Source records
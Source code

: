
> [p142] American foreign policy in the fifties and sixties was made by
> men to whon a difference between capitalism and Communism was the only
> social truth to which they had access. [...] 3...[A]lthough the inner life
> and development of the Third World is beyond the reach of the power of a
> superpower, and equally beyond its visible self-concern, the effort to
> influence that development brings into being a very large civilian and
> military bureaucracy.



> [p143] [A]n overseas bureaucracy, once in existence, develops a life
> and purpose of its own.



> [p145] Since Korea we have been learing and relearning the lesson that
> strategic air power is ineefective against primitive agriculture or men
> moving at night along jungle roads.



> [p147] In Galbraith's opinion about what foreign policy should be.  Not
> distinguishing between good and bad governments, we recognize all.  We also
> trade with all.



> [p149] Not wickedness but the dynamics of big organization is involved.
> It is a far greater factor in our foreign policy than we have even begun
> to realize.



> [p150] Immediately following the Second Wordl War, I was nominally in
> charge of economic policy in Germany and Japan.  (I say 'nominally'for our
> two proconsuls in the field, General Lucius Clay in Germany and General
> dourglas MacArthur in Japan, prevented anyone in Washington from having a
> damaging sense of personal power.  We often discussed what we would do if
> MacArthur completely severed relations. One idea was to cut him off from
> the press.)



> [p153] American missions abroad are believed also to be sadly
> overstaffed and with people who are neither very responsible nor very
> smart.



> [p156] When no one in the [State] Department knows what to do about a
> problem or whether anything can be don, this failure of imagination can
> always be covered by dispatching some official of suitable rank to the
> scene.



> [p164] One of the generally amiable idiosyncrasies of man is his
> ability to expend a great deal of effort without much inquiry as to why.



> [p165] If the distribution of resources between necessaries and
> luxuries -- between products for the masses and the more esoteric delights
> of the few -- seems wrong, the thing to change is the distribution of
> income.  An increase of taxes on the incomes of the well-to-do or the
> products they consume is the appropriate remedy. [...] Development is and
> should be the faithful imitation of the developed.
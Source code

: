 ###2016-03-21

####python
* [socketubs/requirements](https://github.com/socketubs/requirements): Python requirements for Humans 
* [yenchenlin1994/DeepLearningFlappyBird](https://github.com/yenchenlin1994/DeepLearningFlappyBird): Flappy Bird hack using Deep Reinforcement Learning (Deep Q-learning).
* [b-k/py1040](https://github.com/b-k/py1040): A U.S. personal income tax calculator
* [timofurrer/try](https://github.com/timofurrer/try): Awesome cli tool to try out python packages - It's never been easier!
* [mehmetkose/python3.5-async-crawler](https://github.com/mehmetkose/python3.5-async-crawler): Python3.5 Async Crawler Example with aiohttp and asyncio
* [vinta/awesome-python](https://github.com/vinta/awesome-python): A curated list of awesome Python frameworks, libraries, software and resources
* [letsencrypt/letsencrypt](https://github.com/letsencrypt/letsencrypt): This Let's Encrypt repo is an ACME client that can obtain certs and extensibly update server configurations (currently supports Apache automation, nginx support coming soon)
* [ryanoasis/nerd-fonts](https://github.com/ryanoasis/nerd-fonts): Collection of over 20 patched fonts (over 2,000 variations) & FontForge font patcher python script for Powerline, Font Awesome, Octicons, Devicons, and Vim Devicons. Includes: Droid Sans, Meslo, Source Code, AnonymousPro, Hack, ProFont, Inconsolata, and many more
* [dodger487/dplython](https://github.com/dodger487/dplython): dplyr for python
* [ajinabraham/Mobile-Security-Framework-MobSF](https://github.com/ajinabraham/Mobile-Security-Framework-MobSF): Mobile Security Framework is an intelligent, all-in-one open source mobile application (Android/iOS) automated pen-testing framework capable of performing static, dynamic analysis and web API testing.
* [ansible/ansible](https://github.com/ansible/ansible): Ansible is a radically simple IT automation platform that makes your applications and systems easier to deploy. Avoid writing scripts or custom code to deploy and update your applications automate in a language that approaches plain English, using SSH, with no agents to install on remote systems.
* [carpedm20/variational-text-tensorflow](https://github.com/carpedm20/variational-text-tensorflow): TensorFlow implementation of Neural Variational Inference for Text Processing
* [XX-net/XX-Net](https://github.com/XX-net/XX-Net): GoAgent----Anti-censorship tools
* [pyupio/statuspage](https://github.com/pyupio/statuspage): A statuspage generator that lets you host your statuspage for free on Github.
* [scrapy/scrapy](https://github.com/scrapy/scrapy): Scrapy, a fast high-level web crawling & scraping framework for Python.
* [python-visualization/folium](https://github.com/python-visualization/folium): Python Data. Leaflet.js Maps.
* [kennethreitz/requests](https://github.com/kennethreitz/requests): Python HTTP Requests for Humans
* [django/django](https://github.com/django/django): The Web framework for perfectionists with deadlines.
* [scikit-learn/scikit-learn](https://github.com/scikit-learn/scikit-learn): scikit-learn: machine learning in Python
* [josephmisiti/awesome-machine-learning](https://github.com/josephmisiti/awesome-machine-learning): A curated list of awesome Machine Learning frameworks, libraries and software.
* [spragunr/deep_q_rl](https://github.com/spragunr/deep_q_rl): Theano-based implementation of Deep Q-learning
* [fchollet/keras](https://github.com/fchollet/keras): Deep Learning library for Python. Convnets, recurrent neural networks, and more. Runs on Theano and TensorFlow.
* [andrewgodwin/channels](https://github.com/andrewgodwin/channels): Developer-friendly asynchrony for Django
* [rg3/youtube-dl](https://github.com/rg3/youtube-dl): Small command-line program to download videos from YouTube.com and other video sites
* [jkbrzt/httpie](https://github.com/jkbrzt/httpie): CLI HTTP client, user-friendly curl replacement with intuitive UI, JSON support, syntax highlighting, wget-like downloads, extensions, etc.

==

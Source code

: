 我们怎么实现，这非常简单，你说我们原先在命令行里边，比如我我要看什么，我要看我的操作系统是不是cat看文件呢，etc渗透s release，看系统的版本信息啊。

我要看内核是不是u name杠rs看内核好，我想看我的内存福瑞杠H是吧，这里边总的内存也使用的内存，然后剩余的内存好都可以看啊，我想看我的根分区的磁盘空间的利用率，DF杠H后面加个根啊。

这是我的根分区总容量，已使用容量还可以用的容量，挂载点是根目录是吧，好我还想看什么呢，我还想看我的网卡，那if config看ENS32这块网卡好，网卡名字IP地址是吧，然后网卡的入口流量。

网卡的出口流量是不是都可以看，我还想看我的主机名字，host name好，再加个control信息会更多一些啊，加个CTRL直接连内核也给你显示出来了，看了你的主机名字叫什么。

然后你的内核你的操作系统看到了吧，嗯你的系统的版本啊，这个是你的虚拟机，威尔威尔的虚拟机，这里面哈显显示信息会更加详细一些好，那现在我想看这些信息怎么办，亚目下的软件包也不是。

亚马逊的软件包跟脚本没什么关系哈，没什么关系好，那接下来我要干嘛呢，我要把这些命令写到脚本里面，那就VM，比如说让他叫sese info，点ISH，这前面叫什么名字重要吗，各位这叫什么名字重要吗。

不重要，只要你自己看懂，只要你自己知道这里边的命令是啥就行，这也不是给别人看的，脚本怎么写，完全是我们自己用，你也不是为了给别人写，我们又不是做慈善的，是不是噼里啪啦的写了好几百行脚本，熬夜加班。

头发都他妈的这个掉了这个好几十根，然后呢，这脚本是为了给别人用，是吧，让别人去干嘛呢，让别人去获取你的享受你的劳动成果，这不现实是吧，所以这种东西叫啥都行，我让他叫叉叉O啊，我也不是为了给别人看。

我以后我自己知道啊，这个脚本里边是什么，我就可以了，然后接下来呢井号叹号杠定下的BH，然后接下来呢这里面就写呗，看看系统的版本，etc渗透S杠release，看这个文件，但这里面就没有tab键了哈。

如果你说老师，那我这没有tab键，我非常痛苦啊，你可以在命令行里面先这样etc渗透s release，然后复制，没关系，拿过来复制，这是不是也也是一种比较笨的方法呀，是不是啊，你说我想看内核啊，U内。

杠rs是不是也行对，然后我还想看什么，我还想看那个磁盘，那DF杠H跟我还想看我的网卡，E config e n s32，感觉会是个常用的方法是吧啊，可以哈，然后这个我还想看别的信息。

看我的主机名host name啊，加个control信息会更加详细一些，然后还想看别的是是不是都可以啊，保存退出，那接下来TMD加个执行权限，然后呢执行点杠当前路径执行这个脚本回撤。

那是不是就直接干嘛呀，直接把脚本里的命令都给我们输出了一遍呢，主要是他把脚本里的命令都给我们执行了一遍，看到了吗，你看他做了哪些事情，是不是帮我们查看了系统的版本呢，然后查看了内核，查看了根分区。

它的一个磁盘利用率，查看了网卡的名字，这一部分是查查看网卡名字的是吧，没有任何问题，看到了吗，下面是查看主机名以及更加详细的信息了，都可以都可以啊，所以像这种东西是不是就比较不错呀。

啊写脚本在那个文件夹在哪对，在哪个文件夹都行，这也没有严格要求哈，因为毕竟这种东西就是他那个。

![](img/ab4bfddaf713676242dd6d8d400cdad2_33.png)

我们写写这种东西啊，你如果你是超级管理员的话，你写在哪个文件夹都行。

**ACTIVITY:**
Take the lines above from the one containing "along jungle roads." down to the one containing "organization is involved.", and transcribe them exactly, both ends included.

**ANSWER TO THIS TASK:**
> moving at night along jungle roads.



> [p147] In Galbraith's opinion about what foreign policy should be.  Not
> distinguishing between good and bad governments, we recognize all.  We also
> trade with all.



> [p149] Not wickedness but the dynamics of big organization is involved.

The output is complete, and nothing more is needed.